» **Action item**
In the records below, how many lines hold the string "text"? Give only the number.

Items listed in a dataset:
----------------------------------------

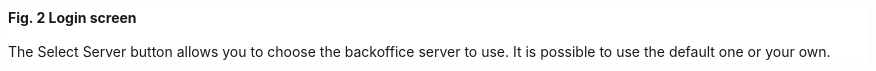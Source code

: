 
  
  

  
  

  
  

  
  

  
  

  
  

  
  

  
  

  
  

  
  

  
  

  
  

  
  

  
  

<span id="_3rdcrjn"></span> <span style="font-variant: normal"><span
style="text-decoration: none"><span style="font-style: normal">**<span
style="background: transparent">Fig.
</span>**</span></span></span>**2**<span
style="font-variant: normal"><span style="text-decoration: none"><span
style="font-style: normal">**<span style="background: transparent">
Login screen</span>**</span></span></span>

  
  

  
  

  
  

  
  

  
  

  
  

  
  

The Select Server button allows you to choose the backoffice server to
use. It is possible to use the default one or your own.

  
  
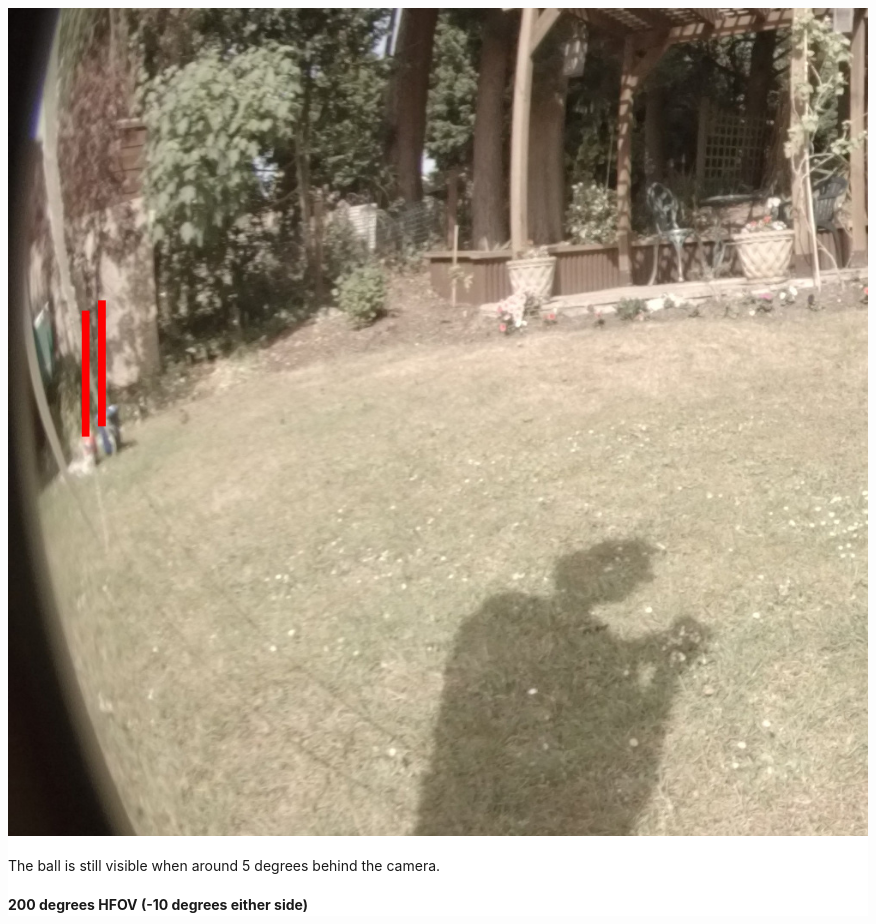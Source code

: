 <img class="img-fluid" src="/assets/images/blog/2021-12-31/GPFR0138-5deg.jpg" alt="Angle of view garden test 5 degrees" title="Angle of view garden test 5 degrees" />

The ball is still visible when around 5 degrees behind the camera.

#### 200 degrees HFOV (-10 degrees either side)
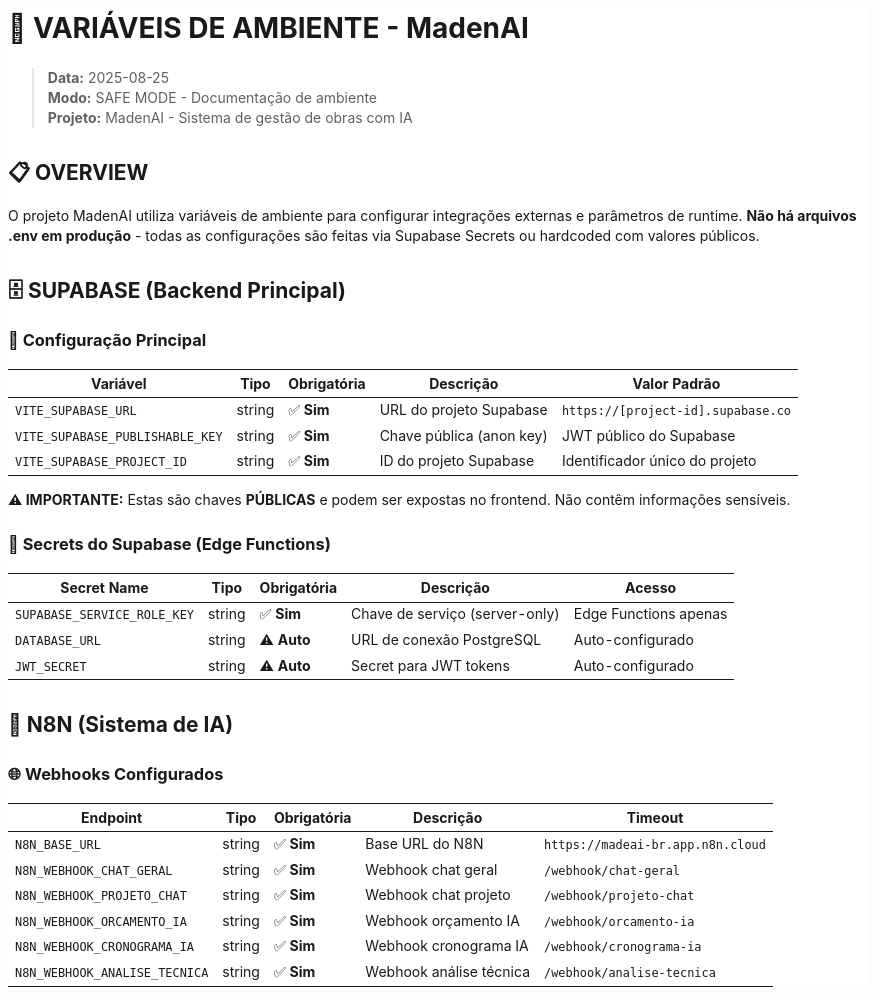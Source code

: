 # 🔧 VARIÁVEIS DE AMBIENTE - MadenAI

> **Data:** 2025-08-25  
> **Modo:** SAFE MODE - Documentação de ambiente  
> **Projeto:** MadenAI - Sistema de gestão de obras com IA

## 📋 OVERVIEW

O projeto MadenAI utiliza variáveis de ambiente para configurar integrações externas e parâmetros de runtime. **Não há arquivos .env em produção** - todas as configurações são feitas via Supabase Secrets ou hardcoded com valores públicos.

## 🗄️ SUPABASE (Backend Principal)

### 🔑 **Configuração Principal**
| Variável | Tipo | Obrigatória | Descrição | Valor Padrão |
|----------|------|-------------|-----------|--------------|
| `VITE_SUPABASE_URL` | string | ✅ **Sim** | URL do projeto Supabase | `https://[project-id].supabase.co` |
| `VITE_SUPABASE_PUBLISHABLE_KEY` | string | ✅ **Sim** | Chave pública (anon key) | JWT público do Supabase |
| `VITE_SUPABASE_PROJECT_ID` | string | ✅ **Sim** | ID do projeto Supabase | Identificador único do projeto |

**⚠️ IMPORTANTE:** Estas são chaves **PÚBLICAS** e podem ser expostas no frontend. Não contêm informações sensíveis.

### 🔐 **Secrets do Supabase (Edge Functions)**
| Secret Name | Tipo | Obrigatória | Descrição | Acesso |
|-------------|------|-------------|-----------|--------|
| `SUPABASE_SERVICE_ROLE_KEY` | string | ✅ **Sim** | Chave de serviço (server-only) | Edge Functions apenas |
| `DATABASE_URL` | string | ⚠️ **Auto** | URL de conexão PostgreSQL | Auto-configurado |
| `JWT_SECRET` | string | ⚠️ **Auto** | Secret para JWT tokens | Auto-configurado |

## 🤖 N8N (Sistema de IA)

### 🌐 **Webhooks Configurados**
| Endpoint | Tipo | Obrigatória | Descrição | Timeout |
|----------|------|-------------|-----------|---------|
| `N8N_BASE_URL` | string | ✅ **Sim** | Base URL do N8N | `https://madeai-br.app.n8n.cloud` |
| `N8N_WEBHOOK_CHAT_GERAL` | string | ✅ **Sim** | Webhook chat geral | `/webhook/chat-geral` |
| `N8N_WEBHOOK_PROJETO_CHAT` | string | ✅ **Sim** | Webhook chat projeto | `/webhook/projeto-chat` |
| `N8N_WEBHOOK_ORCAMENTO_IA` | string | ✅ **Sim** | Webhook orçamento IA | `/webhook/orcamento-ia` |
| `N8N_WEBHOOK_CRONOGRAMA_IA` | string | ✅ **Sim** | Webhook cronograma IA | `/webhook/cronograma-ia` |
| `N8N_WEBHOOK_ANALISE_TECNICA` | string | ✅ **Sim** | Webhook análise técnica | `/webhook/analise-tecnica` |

----------------------------------------

» **Task solution**
2